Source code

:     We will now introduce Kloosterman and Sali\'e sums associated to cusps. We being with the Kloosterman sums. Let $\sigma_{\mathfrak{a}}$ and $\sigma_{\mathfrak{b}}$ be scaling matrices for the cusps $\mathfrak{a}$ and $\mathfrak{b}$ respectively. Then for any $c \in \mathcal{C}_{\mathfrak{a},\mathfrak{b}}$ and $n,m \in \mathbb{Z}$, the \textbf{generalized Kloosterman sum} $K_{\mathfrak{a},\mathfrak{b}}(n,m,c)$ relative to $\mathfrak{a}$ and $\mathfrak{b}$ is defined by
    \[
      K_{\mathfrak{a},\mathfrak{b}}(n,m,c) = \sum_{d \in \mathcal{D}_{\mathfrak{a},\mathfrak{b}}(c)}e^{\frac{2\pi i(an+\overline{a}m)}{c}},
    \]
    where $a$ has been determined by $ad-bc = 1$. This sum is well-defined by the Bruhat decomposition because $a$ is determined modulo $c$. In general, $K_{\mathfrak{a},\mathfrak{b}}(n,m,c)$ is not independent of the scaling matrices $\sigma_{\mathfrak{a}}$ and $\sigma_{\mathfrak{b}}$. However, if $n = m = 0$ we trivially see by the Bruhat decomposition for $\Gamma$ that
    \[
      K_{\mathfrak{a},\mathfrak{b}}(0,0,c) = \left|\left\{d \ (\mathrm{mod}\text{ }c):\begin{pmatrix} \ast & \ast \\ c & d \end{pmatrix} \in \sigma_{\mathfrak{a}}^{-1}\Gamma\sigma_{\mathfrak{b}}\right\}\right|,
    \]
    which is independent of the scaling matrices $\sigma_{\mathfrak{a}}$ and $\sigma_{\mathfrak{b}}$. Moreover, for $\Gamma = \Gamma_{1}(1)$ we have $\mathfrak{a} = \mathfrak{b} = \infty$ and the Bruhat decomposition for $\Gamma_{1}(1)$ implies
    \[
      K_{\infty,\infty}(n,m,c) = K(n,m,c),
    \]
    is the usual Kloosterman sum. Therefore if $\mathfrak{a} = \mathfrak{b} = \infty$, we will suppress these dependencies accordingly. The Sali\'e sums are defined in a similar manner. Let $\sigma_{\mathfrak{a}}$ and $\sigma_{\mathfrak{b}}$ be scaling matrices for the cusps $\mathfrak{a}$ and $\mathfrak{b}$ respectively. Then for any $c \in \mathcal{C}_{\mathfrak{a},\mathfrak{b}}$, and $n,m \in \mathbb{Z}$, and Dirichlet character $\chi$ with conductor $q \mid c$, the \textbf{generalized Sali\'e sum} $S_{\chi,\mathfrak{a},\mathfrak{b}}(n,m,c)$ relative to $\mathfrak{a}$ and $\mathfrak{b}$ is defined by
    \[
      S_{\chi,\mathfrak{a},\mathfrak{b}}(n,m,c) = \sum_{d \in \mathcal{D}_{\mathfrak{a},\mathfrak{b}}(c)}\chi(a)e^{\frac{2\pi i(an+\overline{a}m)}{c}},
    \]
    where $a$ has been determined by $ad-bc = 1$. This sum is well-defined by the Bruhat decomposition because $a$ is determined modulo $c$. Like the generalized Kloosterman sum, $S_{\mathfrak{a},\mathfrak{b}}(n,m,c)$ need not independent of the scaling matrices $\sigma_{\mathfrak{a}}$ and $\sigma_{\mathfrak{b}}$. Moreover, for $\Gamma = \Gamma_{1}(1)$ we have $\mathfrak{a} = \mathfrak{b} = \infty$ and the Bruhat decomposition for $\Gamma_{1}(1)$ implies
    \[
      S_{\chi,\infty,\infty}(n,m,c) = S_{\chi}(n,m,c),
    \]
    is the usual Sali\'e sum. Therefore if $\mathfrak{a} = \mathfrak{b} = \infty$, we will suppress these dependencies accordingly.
---
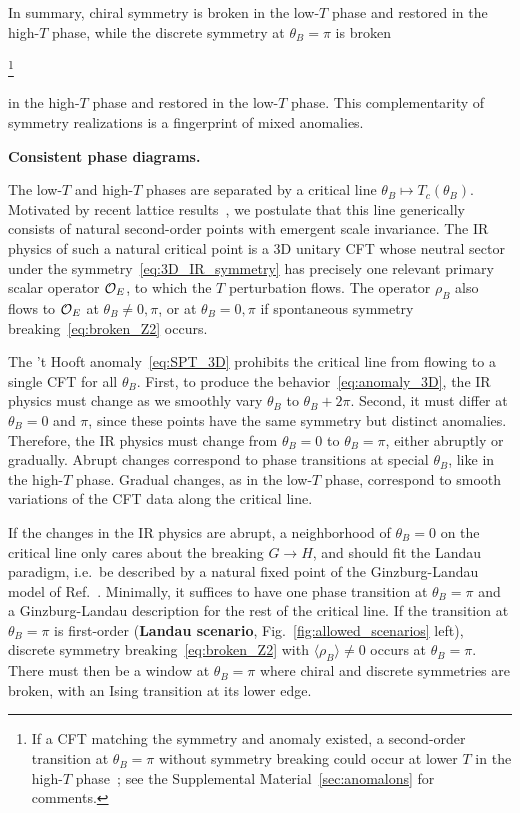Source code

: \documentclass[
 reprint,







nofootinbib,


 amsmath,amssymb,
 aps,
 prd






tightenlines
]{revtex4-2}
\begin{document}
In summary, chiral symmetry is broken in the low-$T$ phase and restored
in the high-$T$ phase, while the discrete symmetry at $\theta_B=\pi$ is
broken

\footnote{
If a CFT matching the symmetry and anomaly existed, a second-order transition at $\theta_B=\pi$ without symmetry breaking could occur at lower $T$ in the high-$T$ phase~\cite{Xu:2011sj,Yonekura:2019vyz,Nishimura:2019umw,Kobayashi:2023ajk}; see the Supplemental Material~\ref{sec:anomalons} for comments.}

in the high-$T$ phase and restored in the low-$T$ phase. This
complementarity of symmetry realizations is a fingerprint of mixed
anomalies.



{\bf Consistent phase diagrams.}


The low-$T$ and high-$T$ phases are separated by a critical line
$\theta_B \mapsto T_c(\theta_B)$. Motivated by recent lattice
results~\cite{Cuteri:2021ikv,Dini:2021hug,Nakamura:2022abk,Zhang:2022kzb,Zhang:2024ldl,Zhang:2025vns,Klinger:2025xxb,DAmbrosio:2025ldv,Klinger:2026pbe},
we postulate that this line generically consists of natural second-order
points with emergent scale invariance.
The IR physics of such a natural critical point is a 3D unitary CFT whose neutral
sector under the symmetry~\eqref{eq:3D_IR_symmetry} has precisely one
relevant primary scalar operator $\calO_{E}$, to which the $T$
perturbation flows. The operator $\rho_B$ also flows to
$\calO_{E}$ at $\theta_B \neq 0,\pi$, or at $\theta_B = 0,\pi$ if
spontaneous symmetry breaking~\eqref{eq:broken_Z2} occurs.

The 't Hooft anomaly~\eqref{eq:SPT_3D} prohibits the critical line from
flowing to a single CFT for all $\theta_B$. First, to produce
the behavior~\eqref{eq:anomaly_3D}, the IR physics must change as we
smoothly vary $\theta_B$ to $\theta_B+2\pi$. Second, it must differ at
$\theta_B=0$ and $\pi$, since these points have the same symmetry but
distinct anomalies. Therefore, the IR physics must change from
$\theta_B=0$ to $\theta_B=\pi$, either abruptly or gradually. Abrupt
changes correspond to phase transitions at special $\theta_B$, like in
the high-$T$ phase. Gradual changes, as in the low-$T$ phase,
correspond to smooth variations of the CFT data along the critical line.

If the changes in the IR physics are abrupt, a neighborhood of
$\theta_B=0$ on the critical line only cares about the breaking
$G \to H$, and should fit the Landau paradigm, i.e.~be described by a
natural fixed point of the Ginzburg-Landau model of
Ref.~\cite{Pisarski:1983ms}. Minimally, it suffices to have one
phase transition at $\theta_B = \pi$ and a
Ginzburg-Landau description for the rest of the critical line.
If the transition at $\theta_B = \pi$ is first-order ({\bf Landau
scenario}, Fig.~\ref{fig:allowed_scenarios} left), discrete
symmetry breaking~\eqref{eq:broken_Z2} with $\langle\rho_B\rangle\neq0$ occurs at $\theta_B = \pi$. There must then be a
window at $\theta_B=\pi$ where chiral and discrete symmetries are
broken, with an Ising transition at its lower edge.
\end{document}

__What needs to be done__
Among the entries above, count the lines that contain the word "will" and give the number by itself.

__Response for this exercise__
3